You see, that's the kind of [Poor language removed] up thinking I talk about. You create some fantastical scenario that covers a tiny proportion of the population and presume that's the debate finished. You're typical of the intellectual elite who lionise the poor but think them too stupid to ever do anything except accept your pity.
There is a degree of 'noble savage' around the contemporary Left's view of the poor. But on the other hand, we have a situation now where due to the last 40 years of government treating large corporations as gods there are vast swathes of people who would, in the past have been skilled labourers who now are working rubbish jobs for a pittance. Work doesn't pay any more as evidenced by the fact that it is nigh on impossible to have the life even my parents enjoyed (my dad a clerk, my mum a primary school teacher) where owning your own home and being able to raise a family is a realistic option on a working class income. My mother took 4 years out of work to be with her kids, it's just not possible now.
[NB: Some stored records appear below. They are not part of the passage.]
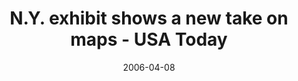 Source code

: ---
date: 2006-04-08
title: "N.Y. exhibit shows a new take on maps - USA Today"
source: USA Today
sourceUrl: http://www.usatoday.com/tech/science/2006-04-09-mapping-exhibit_x.htm?csp=34
--- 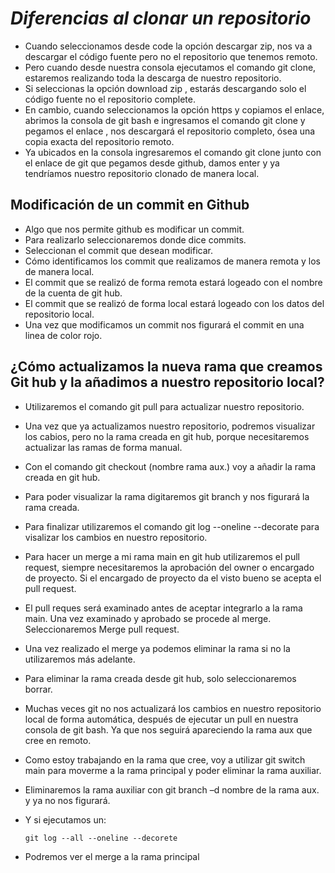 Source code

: # ***Diferencias al clonar un repositorio***
- Cuando seleccionamos desde code la opción descargar zip, nos va a descargar el código fuente pero no el repositorio que tenemos remoto.
- Pero cuando desde nuestra consola ejecutamos el comando git clone, estaremos realizando toda la descarga de nuestro repositorio.
- Si seleccionas la opción download zip , estarás descargando solo el código fuente no el repositorio complete.
- En cambio, cuando seleccionamos la opción https y copiamos el enlace, abrimos la consola de git bash e ingresamos el comando git clone y pegamos el enlace , nos descargará el repositorio completo, ósea una copia exacta del repositorio remoto.
- Ya ubicados en la consola ingresaremos el comando git clone junto con el enlace de git que pegamos desde github, damos enter y ya tendríamos nuestro repositorio clonado de manera local.

## Modificación de un commit en Github
- Algo que nos permite github es modificar un commit.
- Para realizarlo seleccionaremos donde dice commits.
- Seleccionan el commit que desean modificar.
- Cómo identificamos los commit que realizamos de manera remota y los de manera local.
- El commit que se realizó de forma remota estará logeado con el nombre de la cuenta de git hub.
- El commit que se realizó de forma local estará logeado con los datos del repositorio local.
- Una vez que modificamos un commit nos figurará el commit en una linea de color rojo.

## ¿Cómo actualizamos la nueva rama que creamos Git hub y la añadimos a nuestro repositorio local?
- Utilizaremos el comando git pull para actualizar nuestro repositorio.
- Una vez que ya actualizamos nuestro repositorio, podremos visualizar los cabios, pero no la rama creada en git hub, porque necesitaremos actualizar las ramas de forma manual.
- Con el comando git checkout (nombre rama aux.) voy a añadir la rama creada en git hub.
- Para poder visualizar la rama digitaremos git branch y nos figurará la rama creada.
- Para finalizar utilizaremos el comando git log --oneline --decorate para visalizar los cambios en nuestro repositorio.
- Para hacer un merge a mi rama main en git hub utilizaremos el pull request, siempre necesitaremos la aprobación del owner o encargado de proyecto. Si el encargado de proyecto da el visto bueno se acepta el pull request.
- El pull reques será examinado antes de aceptar integrarlo a la rama main. Una vez examinado y aprobado se procede al merge. Seleccionaremos Merge pull request.
- Una vez realizado el merge ya podemos eliminar la rama si no la utilizaremos más adelante.
- Para eliminar la rama creada  desde git hub, solo seleccionaremos borrar.
- Muchas veces git no nos actualizará los cambios en nuestro repositorio local de forma automática, después de ejecutar un pull en nuestra consola de git bash. Ya que nos seguirá apareciendo la rama aux que cree en remoto.
- Como estoy trabajando en la rama que cree, voy a utilizar git switch main para moverme a la rama principal y poder eliminar la rama auxiliar.
- Eliminaremos la rama auxiliar con git branch –d nombre de la rama aux. y ya no nos figurará.
- Y si ejecutamos un:

      git log --all --oneline --decorete 
- Podremos ver el merge a la rama principal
The Blair governments trashing of vocational training in favour of university shredded a lot of these jobs also, leaving a huge skills gap that has never been filled. Wages haven't kept pace with inflation for 2 decades meaning most people are seeing a real terms pay cut every year.
I feel I'm rambling here. What i am trying to get to is that the solutions you propose do work, no doubt about it, but they require early intervention. By the time somebody is long term unemployed or on minimum wage and raising kids it's too late. These programmes also need to be funded, which seems to be impossible in the current climate in the UK.
Something has to change structurally.